**The problem**. Word for word, and without a single picture, repeat the entries.

**Data items**.
* * * *

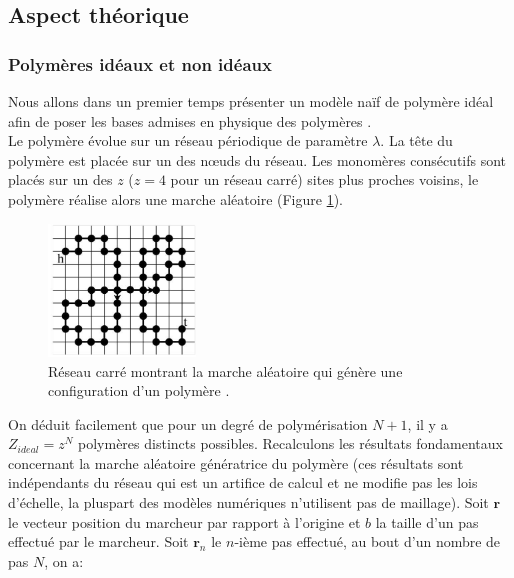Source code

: \documentclass[a4paper,11pt]{article}
\begin{document}
\newpage

\subsection{Aspect théorique}


\subsubsection{Polymères idéaux et non idéaux}
Nous allons dans un premier temps présenter un modèle naïf de polymère idéal afin de poser les bases admises en physique des polymères \cite{sung,these}.\\

Le polymère évolue sur un réseau périodique de paramètre $\lambda$. La tête du polymère est placée sur un des nœuds du réseau. Les monomères consécutifs sont placés sur un des $z$ ($z=4$ pour un réseau carré) sites plus proches voisins, le polymère réalise alors une marche aléatoire (Figure \ref{resideal}).

\begin{figure}[H]
\begin{center}
\includegraphics[width=0.35\textwidth]{resideal.jpg}

\caption{Réseau carré montrant la marche aléatoire qui génère une configuration d'un polymère \cite{these}.}
\label{resideal}
\end{center}
\end{figure}

On déduit facilement que pour un degré de polymérisation $N+1$, il y a $Z_{ideal}=z^N$ polymères distincts possibles. Recalculons les résultats fondamentaux concernant la marche aléatoire génératrice du polymère (ces résultats sont indépendants du réseau qui est un artifice de calcul et ne modifie pas les lois d'échelle, la pluspart des modèles numériques n'utilisent pas de maillage). Soit $\textbf{r}$ le vecteur position du marcheur par rapport à l'origine et $b$ la taille d'un pas effectué par le marcheur. Soit $\textbf{r}_n$ le $n$-ième pas effectué, au bout d'un nombre de pas $N$, on a: 
\end{document}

* * * *

**Answer**.
Source code

: \documentclass[a4paper,11pt]{article}
\begin{document}
\newpage

\subsection{Aspect théorique}


\subsubsection{Polymères idéaux et non idéaux}
Nous allons dans un premier temps présenter un modèle naïf de polymère idéal afin de poser les bases admises en physique des polymères \cite{sung,these}.\\

Le polymère évolue sur un réseau périodique de paramètre $\lambda$. La tête du polymère est placée sur un des nœuds du réseau. Les monomères consécutifs sont placés sur un des $z$ ($z=4$ pour un réseau carré) sites plus proches voisins, le polymère réalise alors une marche aléatoire (Figure \ref{resideal}).

\begin{figure}[H]
\begin{center}
\includegraphics[width=0.35\textwidth]{resideal.jpg}

\caption{Réseau carré montrant la marche aléatoire qui génère une configuration d'un polymère \cite{these}.}
\label{resideal}
\end{center}
\end{figure}

On déduit facilement que pour un degré de polymérisation $N+1$, il y a $Z_{ideal}=z^N$ polymères distincts possibles. Recalculons les résultats fondamentaux concernant la marche aléatoire génératrice du polymère (ces résultats sont indépendants du réseau qui est un artifice de calcul et ne modifie pas les lois d'échelle, la pluspart des modèles numériques n'utilisent pas de maillage). Soit $\textbf{r}$ le vecteur position du marcheur par rapport à l'origine et $b$ la taille d'un pas effectué par le marcheur. Soit $\textbf{r}_n$ le $n$-ième pas effectué, au bout d'un nombre de pas $N$, on a: 
\end{document}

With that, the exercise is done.